The key to this process is that these recalled times need to have been self-motivated. No one was here to help me or believe in me. I survived, lived and sometimes thrived, thanks to… only me.

One of these moments is when I got accepted into a professional dance school. I talk about it in my new book coming out next year. I think you will enjoy the story, but in a nutshell, here is what happened:

– I went to the audition with no one believing I stood a chance. Not my mum, not my dance teacher, not my friends, and not their mums either. And as you guessed, definitely not me.

– Then came my true motivation for succeeding. I really wanted to:

a) Stay in the experience of the audition as many days as possible to be taught by great teachers (I wanted the “workshop” experience), and 

b) Leave high-school – not for the schooling aspect which I loved and would continue by distance education, but for the social aspect of it (I’d been bullied that year and got into all sorts of troubles, leaving me incredibly lonely and scared to go to school every day), and 

c) A secret wish was for me to travel the world – and I knew that dancers did, so that was a direct way to guarantee I’d see the world, which seemed impossible if I stayed in high-school and went to university like everyone else.

My motivations were NOT to achieve the immediate purpose of the audition: Get into the professional ballet school. My motivations were very personal and very specific.

At the audition, I focused on myself, terrified I’d lose my ability to concentrate if I’d looked at any of the other incredible dancers there. During four days, my eyes went from the pianist to the dance teacher to my reflection in the mirror, and again, and again. 

My focus paid off. Out of three-hundred attendees, I was one of six selected to join the school that year in classical dance.

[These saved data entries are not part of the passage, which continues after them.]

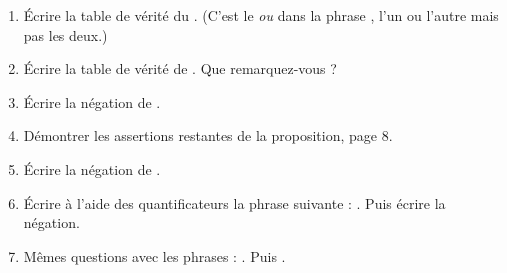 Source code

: \begin{frame}

\begin{miniexercice}
\begin{enumerate}
  \item \'Ecrire la table de vérité du . (C'est le \emph{ou} dans la phrase
, l'un ou l'autre mais pas les deux.) 
  \item \'Ecrire la table de vérité de . Que remarquez-vous ?
  \item \'Ecrire la négation de .
  \item Démontrer les assertions restantes de la proposition, page 8.
  \item \'Ecrire la négation de .
  \item \'Ecrire à l'aide des quantificateurs la phrase suivante :
. Puis écrire la négation.
  \item Mêmes questions avec les phrases : . Puis
.
\end{enumerate}  
\end{miniexercice}

\end{frame}

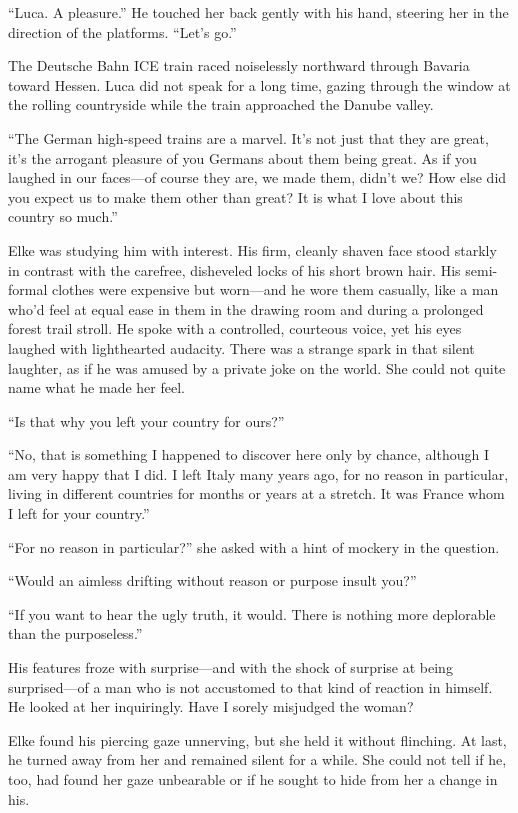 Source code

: ``Luca. A pleasure.'' He touched her back gently with his hand, steering her in the direction of the platforms. ``Let's go.''

\sectionline

The Deutsche Bahn ICE train raced noiselessly northward through Bavaria toward Hessen. Luca did not speak for a long time, gazing through the window at the rolling countryside while the train approached the Danube valley.

``The German high-speed trains are a marvel. It's not just that they are great, it's the arrogant pleasure of you Germans about them being great. As if you laughed in our faces---of course they are, we made them, didn't we? How else did you expect us to make them other than great? It is what I love about this country so much.''

Elke was studying him with interest. His firm, cleanly shaven face stood starkly in contrast with the carefree, disheveled locks of his short brown hair. His semi-formal clothes were expensive but worn---and he wore them casually, like a man who'd feel at equal ease in them in the drawing room and during a prolonged forest trail stroll. He spoke with a controlled, courteous voice, yet his eyes laughed with lighthearted audacity. There was a strange spark in that silent laughter, as if he was amused by a private joke on the world. She could not quite name what he made her feel.

``Is that why you left your country for ours?''

``No, that is something I happened to discover here only by chance, although I am very happy that I did. I left Italy many years ago, for no reason in particular, living in different countries for months or years at a stretch. It was France whom I left for your country.''

``For no reason in particular?'' she asked with a hint of mockery in the question.

``Would an aimless drifting without reason or purpose insult you?''

``If you want to hear the ugly truth, it would. There is nothing more deplorable than the purposeless.''

His features froze with surprise---and with the shock of surprise at being surprised---of a man who is not accustomed to that kind of reaction in himself. He looked at her inquiringly. Have I sorely misjudged the woman?

Elke found his piercing gaze unnerving, but she held it without flinching. At last, he turned away from her and remained silent for a while. She could not tell if he, too, had found her gaze unbearable or if he sought to hide from her a change in his.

So today, when I face my blank page and feel my brain choking with fear, I replay that story. I focus on how I felt, what I believed about myself, why I wanted to be there and how I did it.

My beliefs and wants are different today, but it doesn’t matter, because the underlying feeling is the same.

Then, I transcribe that feeling into the present moment. 

The process goes like that:

“I want to see progress, I never thought I’d see pages accumulating on a book I am actually writing.” 

That new thought is the first thing that gets me going (feeling of inner-satisfaction), as it literally gets me out of bed at 4:45 every morning. Get up and make progress happen. So simple.

Then I think, “I want to inspire people (feeling purposeful). I’ve done it in the past through coaching and I’ve seen dozens of people’s lives change and improve as a result of it.” 

That’s when I put my phone on charge and put it out of arm’s reach from my desk (usually on the kitchen counter). My little self-supportive mantra says: 

“Someone needs to hear these stories and it will help them move on, accept, maybe even change something significant in their life. I will pursue this work for you (the people I want to support and inspire), because I didn’t go through all this struggle for nothing. That’s how I make it count. For you.”

By that point I start to feel good about myself. I am up, I know progress feels good (the more I do it, the better it feels as I am exercising those progress muscles diligently), I know my project is greater than me – that’s a relief – and I also know that nothing is in the way of distraction.

Then passion hits (feeling true to myself).

“I love words, I love writing and I am a total nerd for study, research and learning new things. I know that when I write more, it means I get to do more of all of that.” 

It’s a reverse blank page problem for me: if I use the excuse of a book to write, edit, re-write, and work on, it justifies me reading the dictionary, asking weird questions to people to understand what is really going on for them so that I can put it into words, or geek out on thesaurus searches for new ways to say the same thing.

I don’t write a book to end up with a written book. I write a book for the reasons listed above. And that’s what makes me feel good – aka believe – in myself (feeling of freedom).

The sky’s the limit and I am much more likely to succeed, or at least live a life so full, success becomes a nice but optional cherry on the cake.